The following lists events that happened during 2015 in the Kingdom of Saudi Arabia.

==Incumbents==
- Monarch: Abdullah (until 23 January), Salman (ascended 23 January)
- Crown Prince:
  - until 23 January: Salman
  - 23 January-29 April: Muqrin
  - since 29 April: Muhammad bin Nayef

==Events==

===January===
- January 5 - Two Saudi Arabian border guards are killed near the border with Iraq.
- January 9 - Saudi Arabia sentences a human rights blogger to ten years imprisonment and 1,000 lashes after being found guilty of insulting Islam.
- January 23 - Custodian of the Two Holy Mosques King Abdullah of Saudi Arabia dies. His half brother Salman of Saudi Arabia succeeds him. His half brother Muqrin bin Abdulaziz Al Saud becomes the Crown Prince.

===March===
- March 15 - The US closes its embassy and consulates in Saudi Arabia for security concerns.
- March 25 – 2015 military intervention in Yemen: Saudi Arabia begins carrying out airstrikes in neighbouring Yemen.

===April===
- April 9 - At least 2 policemen shoot dead in Riyadh.

===May===
- May 22 - A Shia mosque is attacked by a suicide bomber in Qatif, killing 22 to 30 people.
- May 29 - The Islamic State of Iraq and the Levant claims responsibility for another attack on a Shia mosque in Dammam.

===September===
- September 11 - Mecca crane collapse A crawler crane toppled over onto the Masjid al-Haram, the Grand Mosque in Mecca, Saudi Arabia. 111 people were killed and 394 injured.

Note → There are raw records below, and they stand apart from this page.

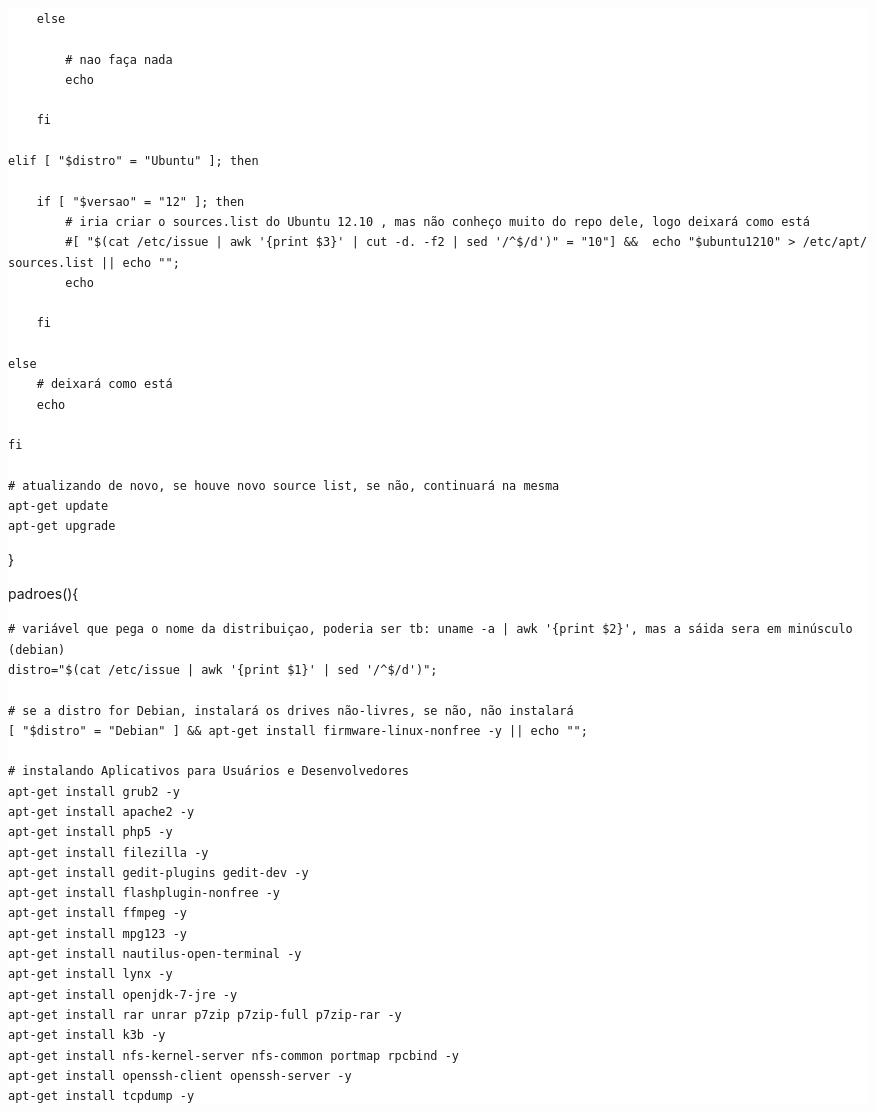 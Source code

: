 		else
		
			# nao faça nada
			echo
			
		fi
		
	elif [ "$distro" = "Ubuntu" ]; then
	
		if [ "$versao" = "12" ]; then
			# iria criar o sources.list do Ubuntu 12.10 , mas não conheço muito do repo dele, logo deixará como está
			#[ "$(cat /etc/issue | awk '{print $3}' | cut -d. -f2 | sed '/^$/d')" = "10"] &&  echo "$ubuntu1210" > /etc/apt/sources.list || echo "";
			echo
			
		fi
		
	else
		# deixará como está
		echo
		
	fi
	
	# atualizando de novo, se houve novo source list, se não, continuará na mesma
	apt-get update
	apt-get upgrade
}

padroes(){

	# variável que pega o nome da distribuiçao, poderia ser tb: uname -a | awk '{print $2}', mas a sáida sera em minúsculo (debian)
	distro="$(cat /etc/issue | awk '{print $1}' | sed '/^$/d')";

	# se a distro for Debian, instalará os drives não-livres, se não, não instalará
	[ "$distro" = "Debian" ] && apt-get install firmware-linux-nonfree -y || echo "";
	
	# instalando Aplicativos para Usuários e Desenvolvedores
	apt-get install grub2 -y
	apt-get install apache2 -y
	apt-get install php5 -y
	apt-get install filezilla -y
	apt-get install gedit-plugins gedit-dev -y
	apt-get install flashplugin-nonfree -y
	apt-get install ffmpeg -y
	apt-get install mpg123 -y
	apt-get install nautilus-open-terminal -y
	apt-get install lynx -y
	apt-get install openjdk-7-jre -y
	apt-get install rar unrar p7zip p7zip-full p7zip-rar -y
	apt-get install k3b -y
	apt-get install nfs-kernel-server nfs-common portmap rpcbind -y
	apt-get install openssh-client openssh-server -y
	apt-get install tcpdump -y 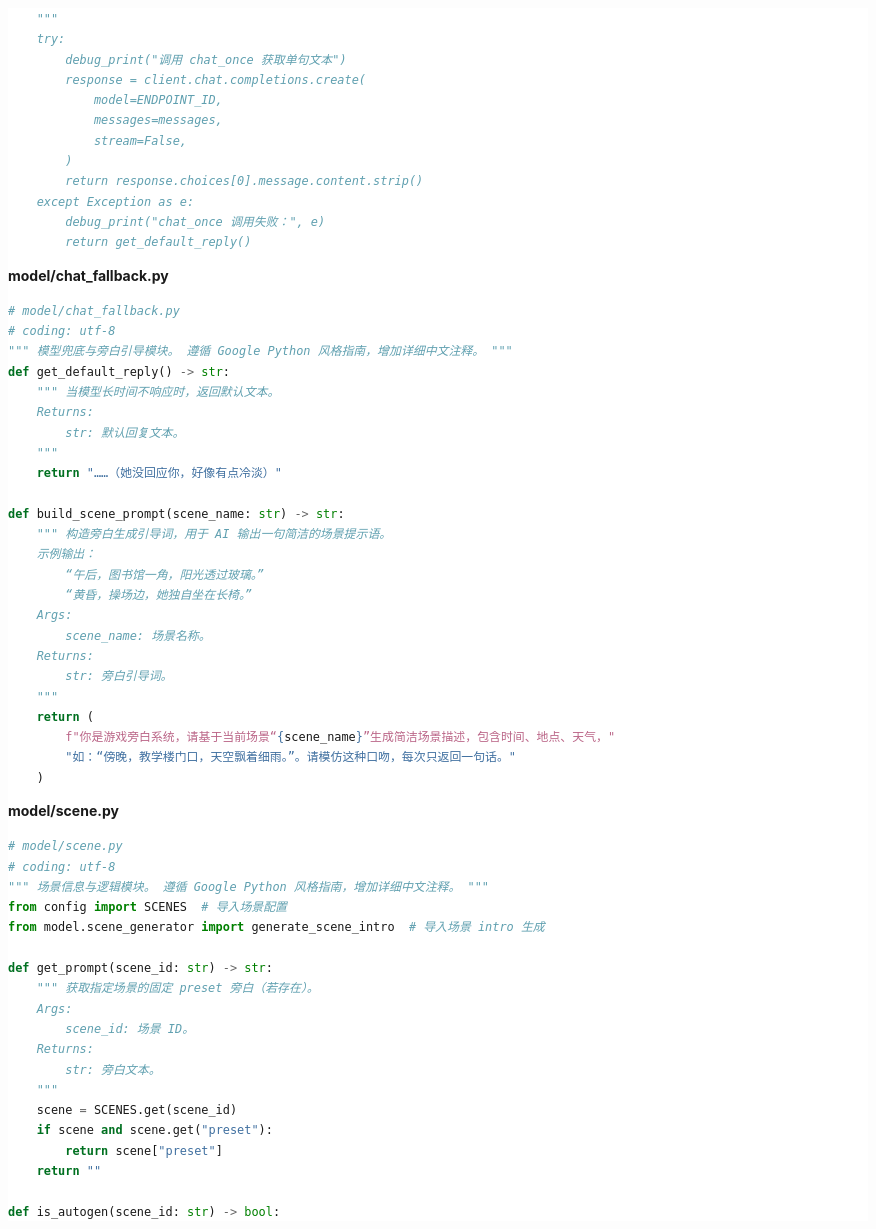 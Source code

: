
 ```python
    """
    try:
        debug_print("调用 chat_once 获取单句文本")
        response = client.chat.completions.create(
            model=ENDPOINT_ID,
            messages=messages,
            stream=False,
        )
        return response.choices[0].message.content.strip()
    except Exception as e:
        debug_print("chat_once 调用失败：", e)
        return get_default_reply()
```

**model/chat\_fallback.py** <a id="source-chat-fallback-py"></a>

```python
# model/chat_fallback.py
# coding: utf-8
""" 模型兜底与旁白引导模块。 遵循 Google Python 风格指南，增加详细中文注释。 """
def get_default_reply() -> str:
    """ 当模型长时间不响应时，返回默认文本。
    Returns:
        str: 默认回复文本。
    """
    return "……（她没回应你，好像有点冷淡）"

def build_scene_prompt(scene_name: str) -> str:
    """ 构造旁白生成引导词，用于 AI 输出一句简洁的场景提示语。
    示例输出：
        “午后，图书馆一角，阳光透过玻璃。”
        “黄昏，操场边，她独自坐在长椅。”
    Args:
        scene_name: 场景名称。
    Returns:
        str: 旁白引导词。
    """
    return (
        f"你是游戏旁白系统，请基于当前场景“{scene_name}”生成简洁场景描述，包含时间、地点、天气，"
        "如：“傍晚，教学楼门口，天空飘着细雨。”。请模仿这种口吻，每次只返回一句话。"
    )
```

**model/scene.py** <a id="source-scene-py"></a>

```python
# model/scene.py
# coding: utf-8
""" 场景信息与逻辑模块。 遵循 Google Python 风格指南，增加详细中文注释。 """
from config import SCENES  # 导入场景配置
from model.scene_generator import generate_scene_intro  # 导入场景 intro 生成

def get_prompt(scene_id: str) -> str:
    """ 获取指定场景的固定 preset 旁白（若存在）。
    Args:
        scene_id: 场景 ID。
    Returns:
        str: 旁白文本。
    """
    scene = SCENES.get(scene_id)
    if scene and scene.get("preset"):
        return scene["preset"]
    return ""

def is_autogen(scene_id: str) -> bool:
``` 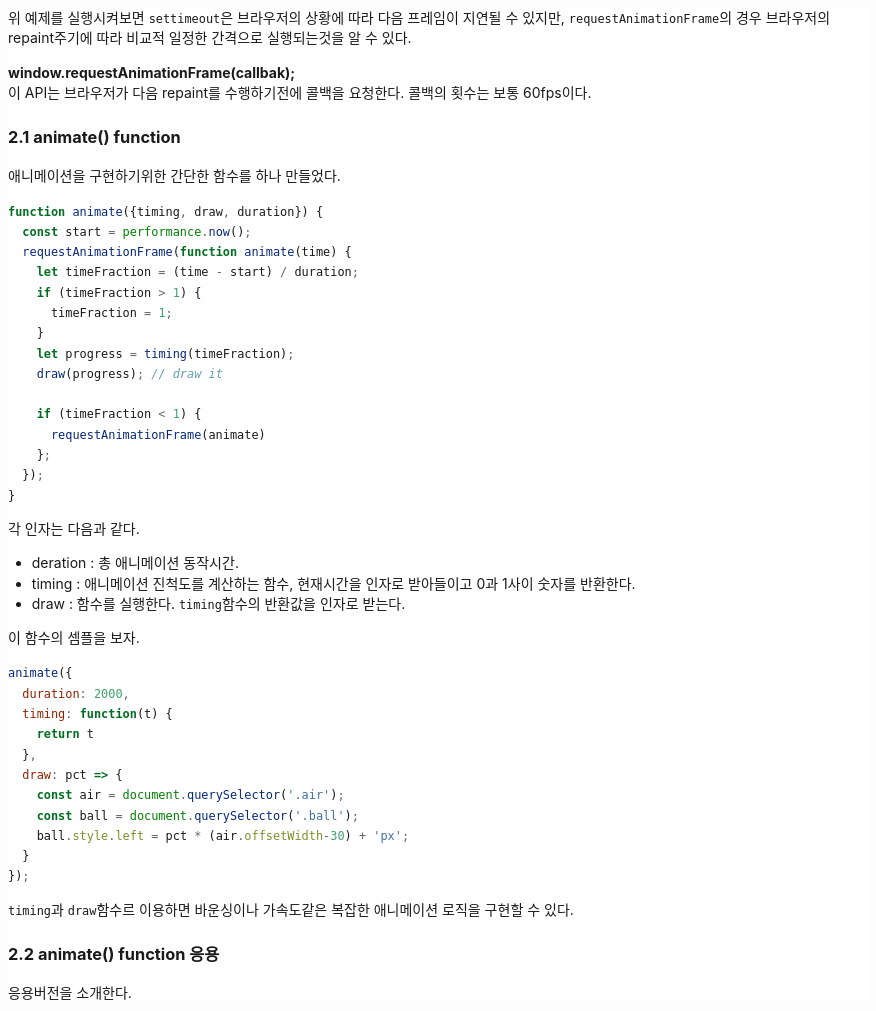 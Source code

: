 위 예제를 실행시켜보면 `settimeout`은 브라우저의 상황에 따라 다음 프레임이 지연될 수 있지만, `requestAnimationFrame`의 경우 브라우저의 repaint주기에 따라 비교적 일정한 간격으로 실행되는것을 알 수 있다.


**window.requestAnimationFrame(callbak);**  
  이 API는 브라우저가 다음 repaint를 수행하기전에 콜백을 요청한다.
  콜백의 횟수는 보통 60fps이다.



### 2.1 animate() function
애니메이션을 구현하기위한 간단한 함수를 하나 만들었다. 
```js
function animate({timing, draw, duration}) {
  const start = performance.now();
  requestAnimationFrame(function animate(time) {
    let timeFraction = (time - start) / duration;
    if (timeFraction > 1) {
      timeFraction = 1;
    }
    let progress = timing(timeFraction);
    draw(progress); // draw it

    if (timeFraction < 1) {
      requestAnimationFrame(animate)
    };
  });
}
```
각 인자는 다음과 같다.
- deration : 총 애니메이션 동작시간.
- timing : 애니메이션 진척도를 계산하는 함수, 현재시간을 인자로 받아들이고 0과 1사이 숫자를 반환한다.
- draw : 함수를 실행한다. `timing`함수의 반환값을 인자로 받는다.


이 함수의 셈플을 보자.
```js
animate({
  duration: 2000,
  timing: function(t) { 
    return t 
  },
  draw: pct => {
    const air = document.querySelector('.air');
    const ball = document.querySelector('.ball');
    ball.style.left = pct * (air.offsetWidth-30) + 'px';
  }
});
```

`timing`과 `draw`함수르 이용하면 바운싱이나 가속도같은 복잡한 애니메이션 로직을 구현할 수 있다.


### 2.2 animate() function 응용
응용버전을 소개한다. 
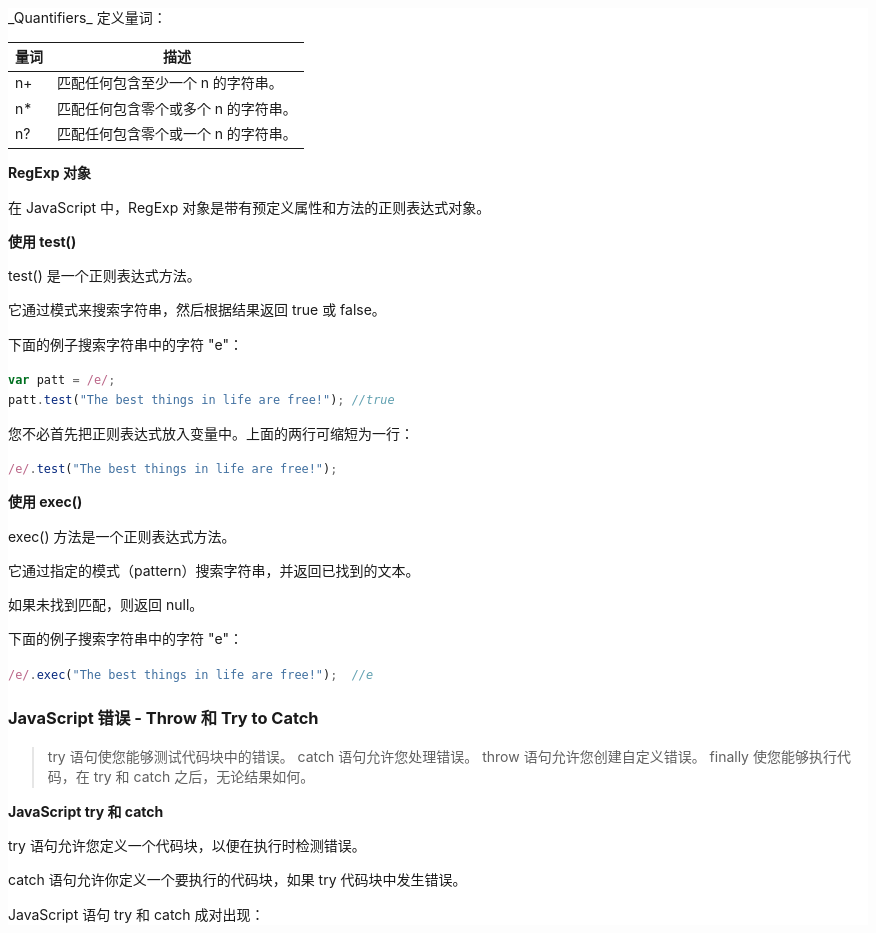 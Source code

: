 \_Quantifiers\_ 定义量词：

| 量词 | 描述 |
| --- | --- |
| n+ | 匹配任何包含至少一个 n 的字符串。 | 
| n* | 匹配任何包含零个或多个 n 的字符串。 | 
| n? | 匹配任何包含零个或一个 n 的字符串。 | 

**RegExp 对象**

在 JavaScript 中，RegExp 对象是带有预定义属性和方法的正则表达式对象。

**使用 test()**

test() 是一个正则表达式方法。

它通过模式来搜索字符串，然后根据结果返回 true 或 false。

下面的例子搜索字符串中的字符 "e"：

``` javascript
var patt = /e/;
patt.test("The best things in life are free!"); //true
```
您不必首先把正则表达式放入变量中。上面的两行可缩短为一行：

``` javascript
/e/.test("The best things in life are free!");
```

**使用 exec()**

exec() 方法是一个正则表达式方法。

它通过指定的模式（pattern）搜索字符串，并返回已找到的文本。

如果未找到匹配，则返回 null。

下面的例子搜索字符串中的字符 "e"：

``` javascript
/e/.exec("The best things in life are free!");	//e
```

### JavaScript 错误 - Throw 和 Try to Catch

> try 语句使您能够测试代码块中的错误。
catch 语句允许您处理错误。
throw 语句允许您创建自定义错误。
finally 使您能够执行代码，在 try 和 catch 之后，无论结果如何。

**JavaScript try 和 catch**

try 语句允许您定义一个代码块，以便在执行时检测错误。

catch 语句允许你定义一个要执行的代码块，如果 try 代码块中发生错误。

JavaScript 语句 try 和 catch 成对出现：
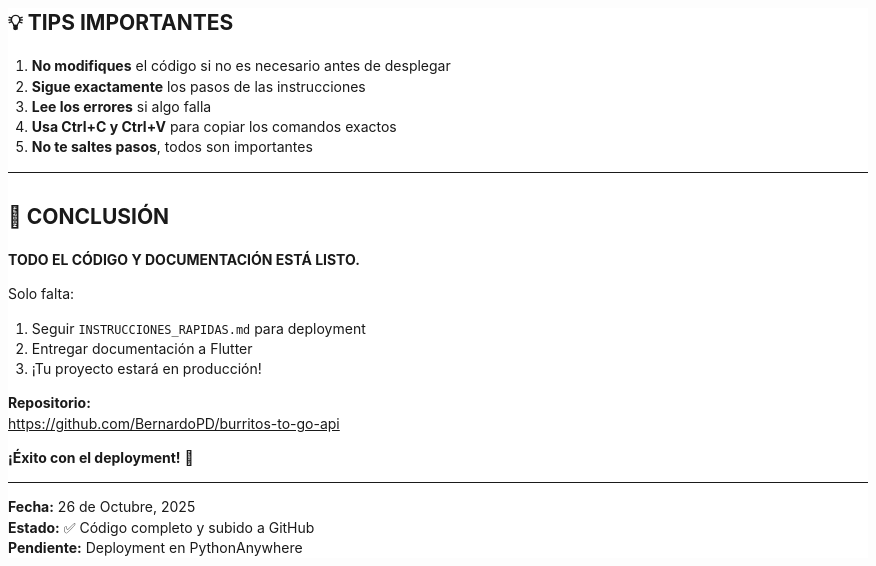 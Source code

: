 ## 💡 TIPS IMPORTANTES

1. **No modifiques** el código si no es necesario antes de desplegar
2. **Sigue exactamente** los pasos de las instrucciones
3. **Lee los errores** si algo falla
4. **Usa Ctrl+C y Ctrl+V** para copiar los comandos exactos
5. **No te saltes pasos**, todos son importantes

---

## 🎉 CONCLUSIÓN

**TODO EL CÓDIGO Y DOCUMENTACIÓN ESTÁ LISTO.**

Solo falta:
1. Seguir `INSTRUCCIONES_RAPIDAS.md` para deployment
2. Entregar documentación a Flutter
3. ¡Tu proyecto estará en producción!

**Repositorio:**  
https://github.com/BernardoPD/burritos-to-go-api

**¡Éxito con el deployment!** 🚀

---

**Fecha:** 26 de Octubre, 2025  
**Estado:** ✅ Código completo y subido a GitHub  
**Pendiente:** Deployment en PythonAnywhere
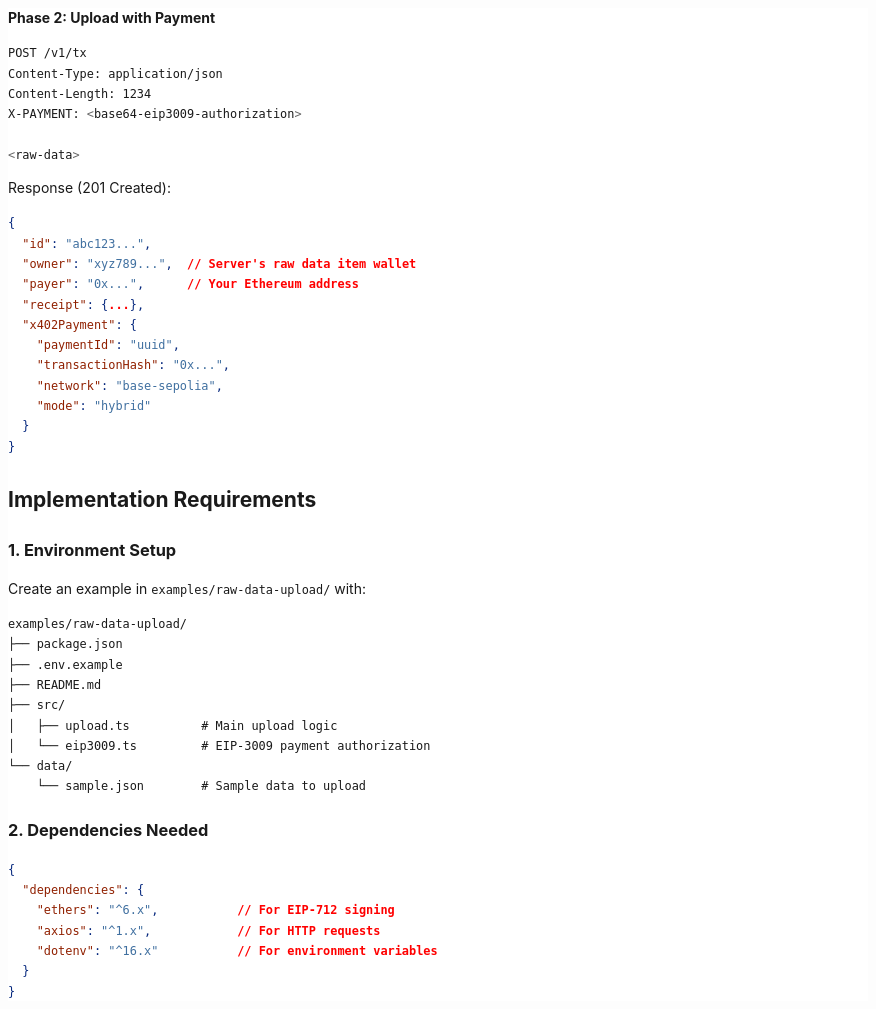 **Phase 2: Upload with Payment**
```bash
POST /v1/tx
Content-Type: application/json
Content-Length: 1234
X-PAYMENT: <base64-eip3009-authorization>

<raw-data>
```

Response (201 Created):
```json
{
  "id": "abc123...",
  "owner": "xyz789...",  // Server's raw data item wallet
  "payer": "0x...",      // Your Ethereum address
  "receipt": {...},
  "x402Payment": {
    "paymentId": "uuid",
    "transactionHash": "0x...",
    "network": "base-sepolia",
    "mode": "hybrid"
  }
}
```

## Implementation Requirements

### 1. Environment Setup

Create an example in `examples/raw-data-upload/` with:

```
examples/raw-data-upload/
├── package.json
├── .env.example
├── README.md
├── src/
│   ├── upload.ts          # Main upload logic
│   └── eip3009.ts         # EIP-3009 payment authorization
└── data/
    └── sample.json        # Sample data to upload
```

### 2. Dependencies Needed

```json
{
  "dependencies": {
    "ethers": "^6.x",           // For EIP-712 signing
    "axios": "^1.x",            // For HTTP requests
    "dotenv": "^16.x"           // For environment variables
  }
}
```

The city was preparing for the Hajj pilgrimage.
- September 24 - 2015 Mina stampede, 782 people to suffocate and be crushed to death while injuring 934 others during the annual Hajj pilgrimage in Mina

===December===
- December 24 - At least 25 people have been killed and 107 injured in a fire at a hospital in Jizan, Saudi Arabia.

===Scheduled===
- Municipal elections are planned.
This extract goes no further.